Nicholas van Hoogstraten has admitted that he is no longer sorry that his business rival was murdered.

Mr van Hoogstraten, 58, was freed last month after serving 12 months of a 10-year sentence for the manslaughter of Mohammed Raja, a rival landlord, a conviction he overturned after a complicated legal battle. Mr Raja's family brought a civil case against Mr van Hoogstraten after Mr Raja's death and, in December 2002, won a £5m award for alleged property fraud.

In his first interview since his release Mr van Hoogstraten was asked on BBC News 24's Hardtalk programme if he was "sorry" Mr Raja was dead. Mr van Hoogstraten said: "I was at the time, yes, but subsequently, as a result of the action by his family and that, I'm beginning to see things in a different light."

Pressed as to whether he was no longer sorry, he said: "I was sorry at the time, no matter what he's done and what he's involved in, he didn't exactly deserve that, no." Mr van Hoogstraten also claimed that he is worth more than £100m but refused to say how much.

Mr Raja was shot and stabbed to death at his home in Sutton, south London, by Robert Knapp, 56, and David Croke, 60, who are serving life sentences for murder.

Mr van Hoogstraten, from Uckfield, East Sussex, was also accused of murdering Mr Raja. He was cleared at the Old Bailey in 2002 but found guilty of manslaughter. Last year, he won a retrial because the judge's direction to the jury at the original trial had been "flawed". Mr van Hoogstraten's lawyers argued that the manslaughter case could not stand up and he was cleared. Mr van Hoogstraten is appealing against the money awarded to Mr Raja's family.

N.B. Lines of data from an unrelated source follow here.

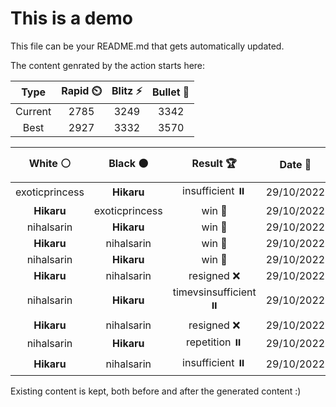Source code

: # This is a demo

This file can be your README.md that gets automatically updated.

The content genrated by the action starts here:

<!--START_SECTION:chessStats-->
<!-- Automatically generated with https://github.com/Balastrong/chess-stats-action -->

| Type | Rapid ⏲️ | Blitz ⚡ | Bullet 🔫 |
|:---:|:---:|:---:|:---:|
| Current | 2785 | 3249 | 3342 |
| Best | 2927 | 3332 | 3570 |

| White ⚪ | Black ⚫ | Result 🏆 | Date 📅 | Position 🗺️ | Type 🕕 |
|:---:|:---:|:---:|:---:|:---:|:---:|
| exoticprincess | **Hikaru** | insufficient ⏸️ | 29/10/2022 | <a href="http://www.ee.unb.ca/cgi-bin/tervo/fen.pl?select=8/8/8/n2K4/8/k7/8/8 b - -">Link</a> | Blitz |
| **Hikaru** | exoticprincess | win 🥇 | 29/10/2022 | <a href="http://www.ee.unb.ca/cgi-bin/tervo/fen.pl?select=2R1k3/3p1N2/pp1P2P1/1b3p2/1P2p3/4P1r1/3K4/8 b - -">Link</a> | Blitz |
| nihalsarin | **Hikaru** | win 🥇 | 29/10/2022 | <a href="http://www.ee.unb.ca/cgi-bin/tervo/fen.pl?select=8/5bk1/5p2/p1q1p1p1/1p2P1Pp/1P3n1P/P2Q3K/2B2B2 w - -">Link</a> | Blitz |
| **Hikaru** | nihalsarin | win 🥇 | 29/10/2022 | <a href="http://www.ee.unb.ca/cgi-bin/tervo/fen.pl?select=kr2q3/1p4bp/pQ2Bnp1/3N4/3P4/2R2P2/PPP4P/3K4 b - -">Link</a> | Blitz |
| nihalsarin | **Hikaru** | win 🥇 | 29/10/2022 | <a href="http://www.ee.unb.ca/cgi-bin/tervo/fen.pl?select=bk1r3r/p1bq2p1/1p3p2/2p2N2/4N1Q1/PP1n4/6PP/B1R2RK1 w - -">Link</a> | Blitz |
| **Hikaru** | nihalsarin | resigned ❌ | 29/10/2022 | <a href="http://www.ee.unb.ca/cgi-bin/tervo/fen.pl?select=8/p4p2/1p2p1k1/1P1p3p/3P3P/P2r2PK/8/5R2 w - -">Link</a> | Blitz |
| nihalsarin | **Hikaru** | timevsinsufficient ⏸️ | 29/10/2022 | <a href="http://www.ee.unb.ca/cgi-bin/tervo/fen.pl?select=8/8/8/8/8/3K1N2/3B2k1/8 w - -">Link</a> | Blitz |
| **Hikaru** | nihalsarin | resigned ❌ | 29/10/2022 | <a href="http://www.ee.unb.ca/cgi-bin/tervo/fen.pl?select=2k2r2/pp1n2pp/6r1/N1P1p3/b1PnP3/P7/3q2PP/1BR2RQK w - -">Link</a> | Blitz |
| nihalsarin | **Hikaru** | repetition ⏸️ | 29/10/2022 | <a href="http://www.ee.unb.ca/cgi-bin/tervo/fen.pl?select=8/7r/8/2k5/p1p5/P1P5/1PKR4/8 w - -">Link</a> | Blitz |
| **Hikaru** | nihalsarin | insufficient ⏸️ | 29/10/2022 | <a href="http://www.ee.unb.ca/cgi-bin/tervo/fen.pl?select=8/1K6/8/8/3b4/3k4/8/8 b - -">Link</a> | Blitz |

<!--END_SECTION:chessStats-->

Existing content is kept, both before and after the generated content :)
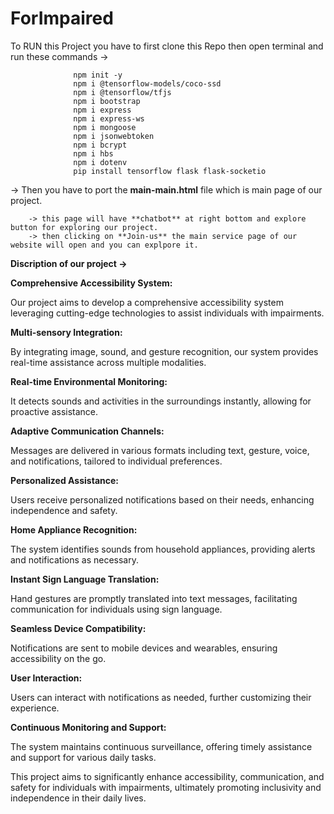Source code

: # ForImpaired
To RUN this Project you have to first clone this Repo then open terminal and run these commands ->

                  npm init -y
                  npm i @tensorflow-models/coco-ssd
                  npm i @tensorflow/tfjs
                  npm i bootstrap
                  npm i express
                  npm i express-ws
                  npm i mongoose
                  npm i jsonwebtoken
                  npm i bcrypt
                  npm i hbs
                  npm i dotenv
                  pip install tensorflow flask flask-socketio

-> Then you have to port the **main-main.html** file which is main page of our project.

        -> this page will have **chatbot** at right bottom and explore button for exploring our project.
        -> then clicking on **Join-us** the main service page of our website will open and you can explpore it.

        
**Discription of our project ->**

**Comprehensive Accessibility System:**

  Our project aims to develop a comprehensive accessibility system leveraging cutting-edge technologies to assist individuals   with impairments.
  
**Multi-sensory Integration:**

  By integrating image, sound, and gesture recognition, our system provides real-time assistance across multiple modalities.
  
**Real-time Environmental Monitoring:**

  It detects sounds and activities in the surroundings instantly, allowing for proactive assistance.
  
**Adaptive Communication Channels:**

  Messages are delivered in various formats including text, gesture, voice, and notifications, tailored to individual preferences.
  
**Personalized Assistance:**

   Users receive personalized notifications based on their needs, enhancing independence and safety.
   
**Home Appliance Recognition:**

   The system identifies sounds from household appliances, providing alerts and notifications as necessary.
   
**Instant Sign Language Translation:**

  Hand gestures are promptly translated into text messages, facilitating communication for individuals using sign language.
  
**Seamless Device Compatibility:**

  Notifications are sent to mobile devices and wearables, ensuring accessibility on the go.
  
**User Interaction:**

  Users can interact with notifications as needed, further customizing their experience.
  
**Continuous Monitoring and Support:**

  The system maintains continuous surveillance, offering timely assistance and support for various daily tasks.

This project aims to significantly enhance accessibility, communication, and safety for individuals with impairments, ultimately promoting inclusivity and independence in their daily lives.
        
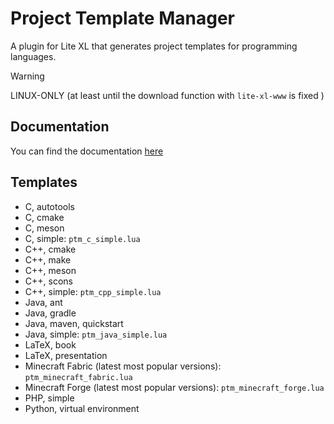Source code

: # Project Template Manager

A plugin for Lite XL that generates project templates for programming languages.

> [!WARNING]
> LINUX-ONLY (at least until the download function with `lite-xl-www` is fixed )

## Documentation

<!-- TODO: write docs for how functions work -->
You can find the documentation [here](./DOCS.md)

## Templates

- C, autotools
- C, cmake
- C, meson
- C, simple: `ptm_c_simple.lua`
- C++, cmake
- C++, make
- C++, meson
- C++, scons
- C++, simple: `ptm_cpp_simple.lua`
- Java, ant
- Java, gradle
- Java, maven, quickstart
- Java, simple: `ptm_java_simple.lua`
- LaTeX, book
- LaTeX, presentation
- Minecraft Fabric (latest most popular versions): `ptm_minecraft_fabric.lua`
- Minecraft Forge (latest most popular versions): `ptm_minecraft_forge.lua`
- PHP, simple
- Python, virtual environment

The judge and several of the lawyers involved in the prosecution of Mr van Hoogstraten are under police protection. Several of the witnesses that gave evidence against Mr van Hoogstraten, once described by a judge as an "emissary of Beelzebub", have also been offered protection by Scotland Yard.

The unusual move follows concerns that associates of Mr van Hoogstraten will seek revenge on those involved in the manslaughter conviction and his 12 months in jail.